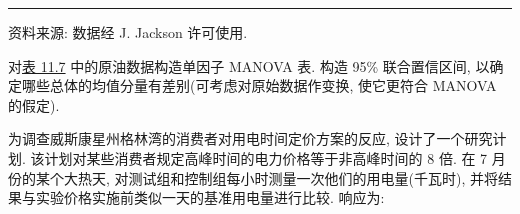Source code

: \vspace{2pt}
\noindent\rule{\linewidth}{0.4pt}

\noindent\small 资料来源: 数据经 J. Jackson 许可使用.

\vspace{1em}
\quad 对\hyperref[tab:11.7]{表 11.7} 中的原油数据构造单因子 MANOVA 表. 构造 95\% 联合置信区间, 以确定哪些总体的均值分量有差别(可考虑对原始数据作变换, 使它更符合 MANOVA 的假定).

\quad 为调查威斯康星州格林湾的消费者对用电时间定价方案的反应, 设计了一个研究计划. 该计划对某些消费者规定高峰时间的电力价格等于非高峰时间的 8 倍. 在 7 月份的某个大热天, 对测试组和控制组每小时测量一次他们的用电量(千瓦时), 并将结果与实验价格实施前类似一天的基准用电量进行比较. 响应为:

......

### Exercise directions
Reproduce exactly the lines of the entries above from the first through the line with "使它更符合 MANOVA 的假定).", both included; pictures should not be reproduced.

### Written reply
Source code

: \vspace{2pt}
\noindent\rule{\linewidth}{0.4pt}

\noindent\small 资料来源: 数据经 J. Jackson 许可使用.

\vspace{1em}
\quad 对\hyperref[tab:11.7]{表 11.7} 中的原油数据构造单因子 MANOVA 表. 构造 95\% 联合置信区间, 以确定哪些总体的均值分量有差别(可考虑对原始数据作变换, 使它更符合 MANOVA 的假定).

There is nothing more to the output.